In 1976, Helen and Ian moved to Perth. She continued her post-graduate studies at Murdoch University vet school and subsequently became its first graduate, with a master’s of philosophy in 1978. Meanwhile, she started work as a lecturer in medical technology at Western Australian Institute of Technology (WAIT) (Curtin University 1987-). Helen took up a position there in 1987 as senior lecturer in community health; in 2010, she retired from Curtin University as an associate professor, School of Public Health.
During the 1980s, Helen became interested in the human-animal bond and undertook research that demonstrated the benefits a resident dog had on nursing home staff and residents. She was active in placing resident pets in acute hospitals and later, nursing homes.
Helen continued her interest in companion animals as a visiting professor at the University of Minnesota in 1985, 1989 and 1992. She taught a popular elective program on companion animals for Curtin University. In 1990, Ian moved to Minneapolis to run Curtin’s North American office. Helen became involved in study abroad and led study tours yearly for Curtin health science students to most countries in Asia.
In 2005, Helen completed her doctorate at Curtin University of Technology. Her PhD was on occupational injury, diseases, stress and suicide in veterinarians. She found the suicide rate in veterinarians in Australia to be four times the national average. This led to her involvement with the Veterinary Wellbeing group in Western Australia (now known as VetHealth) that is working to improve resilience in veterinarians and reduce the potential for suicide among veterinarians and their staff. She and colleague Brian McErlean ran a Wellness Centre at the annual conference of the AVA from 2009-2015. This provided advice on physical and mental wellbeing to veterinarians and their associates.

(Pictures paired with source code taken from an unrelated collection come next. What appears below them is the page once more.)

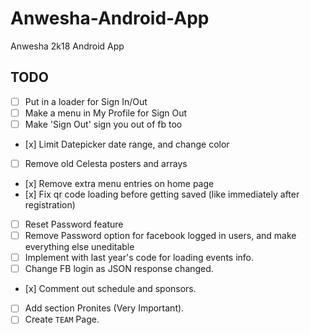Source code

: # Anwesha-Android-App
Anwesha 2k18 Android App

## TODO
- [ ] Put in a loader for Sign In/Out
- [ ] Make a menu in My Profile for Sign Out
- [ ] Make 'Sign Out' sign you out of fb too
- \[x] Limit Datepicker date range, and change color
- [ ] Remove old Celesta posters and arrays
- \[x] Remove extra menu entries on home page
- \[x] Fix qr code loading before getting saved (like immediately after registration)
- [ ] Reset Password feature
- [ ] Remove Password option for facebook logged in users, and make everything else uneditable
- [ ] Implement with last year's code for loading events info.
- [ ] Change FB login as JSON response changed.
- \[x] Comment out schedule and sponsors.
- [ ] Add section Pronites (Very Important).
- [ ] Create `TEAM` Page.
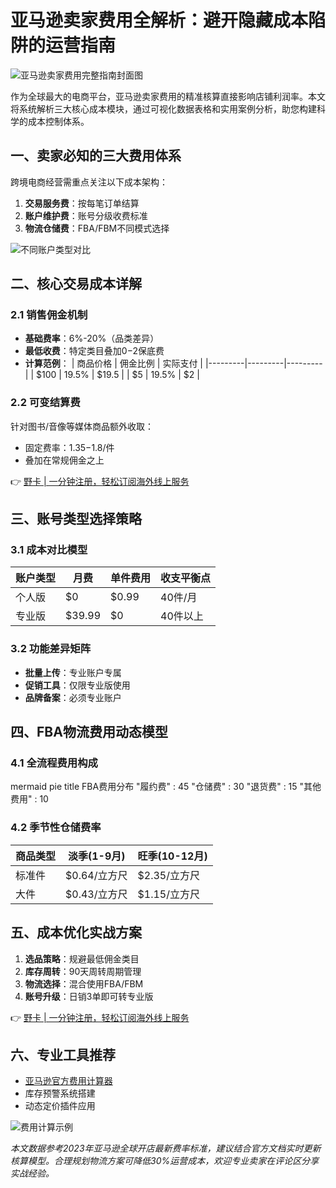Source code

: # 亚马逊卖家费用全解析：避开隐藏成本陷阱的运营指南

![亚马逊卖家费用完整指南封面图](https://bbtdd.com/wp-content/uploads/img/571255813.webp)

作为全球最大的电商平台，亚马逊卖家费用的精准核算直接影响店铺利润率。本文将系统解析三大核心成本模块，通过可视化数据表格和实用案例分析，助您构建科学的成本控制体系。

## 一、卖家必知的三大费用体系
跨境电商经营需重点关注以下成本架构：
1. **交易服务费**：按每笔订单结算
2. **账户维护费**：账号分级收费标准
3. **物流仓储费**：FBA/FBM不同模式选择

![不同账户类型对比](https://bbtdd.com/wp-content/uploads/img/907646515.webp)

## 二、核心交易成本详解
### 2.1 销售佣金机制
- **基础费率**：6%-20%（品类差异）
- **最低收费**：特定类目叠加$0-$2保底费
- **计算范例**：
  | 商品价格 | 佣金比例 | 实际支付 |
  |---------|---------|---------|
  | $100    | 19.5%   | $19.5   |
  | $5      | 19.5%   | $2      |

### 2.2 可变结算费
针对图书/音像等媒体商品额外收取：
- 固定费率：$1.35-$1.8/件
- 叠加在常规佣金之上

👉 [野卡 | 一分钟注册，轻松订阅海外线上服务](https://bbtdd.com/yeka)

## 三、账号类型选择策略
### 3.1 成本对比模型
| 账户类型 | 月费     | 单件费用 | 收支平衡点 |
|---------|---------|---------|-----------|
| 个人版   | $0      | $0.99   | 40件/月   |
| 专业版   | $39.99  | $0      | 40件以上   |

### 3.2 功能差异矩阵
- **批量上传**：专业账户专属
- **促销工具**：仅限专业版使用
- **品牌备案**：必须专业账户

## 四、FBA物流费用动态模型
### 4.1 全流程费用构成
mermaid
pie
    title FBA费用分布
    "履约费" : 45
    "仓储费" : 30
    "退货费" : 15
    "其他费用" : 10


### 4.2 季节性仓储费率
| 商品类型 | 淡季(1-9月) | 旺季(10-12月) |
|---------|------------|-------------|
| 标准件   | $0.64/立方尺 | $2.35/立方尺 |
| 大件     | $0.43/立方尺 | $1.15/立方尺 |

## 五、成本优化实战方案
1. **选品策略**：规避最低佣金类目
2. **库存周转**：90天周转周期管理
3. **物流选择**：混合使用FBA/FBM
4. **账号升级**：日销3单即可转专业版

👉 [野卡 | 一分钟注册，轻松订阅海外线上服务](https://bbtdd.com/yeka)

## 六、专业工具推荐
- [亚马逊官方费用计算器](https://bbtdd.com/yeka)
- 库存预警系统搭建
- 动态定价插件应用

![费用计算示例](https://bbtdd.com/wp-content/uploads/img/0883606542.webp)

*本文数据参考2023年亚马逊全球开店最新费率标准，建议结合官方文档实时更新核算模型。合理规划物流方案可降低30%运营成本，欢迎专业卖家在评论区分享实战经验。*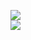 [![](https://img.shields.io/badge/Made%20With-Github%20Spray-lightgrey.svg?style=for-the-badge&logo=github)](https://github.com/Annihil/github-spray#4834)  
[![](https://i.imgur.com/2DrTn0Z.gif)](https://github.com/Annihil/github-spray)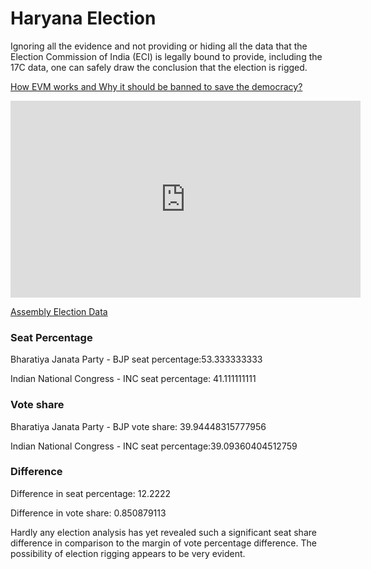 # Haryana Election

Ignoring all the evidence and not providing or hiding all the data that  the Election Commission of India (ECI) is legally bound to provide,  including the 17C data, one can safely draw the conclusion that the  election is rigged.

[How EVM works and Why it should be banned to save the democracy?](https://iambrainstorming.github.io/chapters/the-lok-sabha-election-is-about-regional-parties-vs-one-party-dictatorship.html)

<iframe width="560" height="315" src="https://www.youtube.com/embed/lMQxflqpiDU?si=CqFHyZ2oK6uMD5ja" title="YouTube video player" frameborder="0" allow="accelerometer; autoplay; clipboard-write; encrypted-media; gyroscope; picture-in-picture; web-share" referrerpolicy="strict-origin-when-cross-origin" allowfullscreen></iframe>

[Assembly Election Data](https://github.com/silicology/election_data_analysis/tree/main/data/2024_assembly)


### Seat Percentage
Bharatiya Janata Party - BJP seat percentage:53.333333333

Indian National Congress - INC seat percentage: 41.111111111

### Vote share
Bharatiya Janata Party - BJP vote share: 39.94448315777956

Indian National Congress - INC seat percentage:39.09360404512759


### Difference
Difference in seat percentage: 12.2222

Difference in vote share: 0.850879113


Hardly any election analysis has yet revealed such a significant seat share difference in comparison to the margin of vote percentage difference. The possibility of election rigging appears to be very evident.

Helen Jones was one of 100 women veterinarians awarded the Belle Bruce Reid Medal in 2006. In May 2014, she was presented with the AVA’s President’s Award for her research on occupational health and safety, stress and suicide in veterinarians. Later in 2014, Helen was awarded the Melbourne University D.C. Blood Professional Achievement Award for a Melbourne Alumnus, which recognises alumni who have made outstanding contributions to their profession and society and who have shown exceptional dedication and leadership in their field.
Helen was recognised as a Member of the Order of Australia (AM) in 2017 for “significant service to veterinary science and animal welfare as a clinician and educator, and as a mentor to women in the profession”.
Helen’s extra-curricular activities include working with SAVE the African Rhino Foundation of Australia (SARF) that is helping save rhinoceros in Zimbabwe. In her honour, a young female rhino has been named Helen. In her veterinary role, Helen worked with the University of Zimbabwe’s faculty of veterinary medicine to obtain library books and repair equipment which the veterinary school lacked.
She travelled to Zimbabwe about six times, three of them leading veterinary safaris, at times juggling her chemotherapy treatments with her travels. She was an active member of Canning Bridge and Applecross Rotary clubs and in 2013 was awarded the Paul Harris Fellowship, Rotary’s highest honour.
Her final achievement, late 2019, was the publication of her book detailing the experiences of 104 notable women veterinarians in Australia – She’s No Lady – She’s the Vet: stories from 100 years of female vets in Australia (FairJo Publishing).
Helen Jones Fairnie died on her own terms in Bull Creek, WA, in September 2020, after a long battle with cancer. She was noted for her kindness, generosity and the support she gave to friends and family.
Colleagues commented that she was selfless and inspiring, a role model for young vets and a trailblazer for women in the veterinary profession. She had a wonderful smile that many commented on – “it was a constant, a lovely smile that lit up her face and showed her happy personality”. She leaves behind husband Ian, sons Callum and Michael and grandchildren Mason and Asha. She was extremely proud of all of them.
Paula H. Jones is Helen Jones Fairnie’s sister.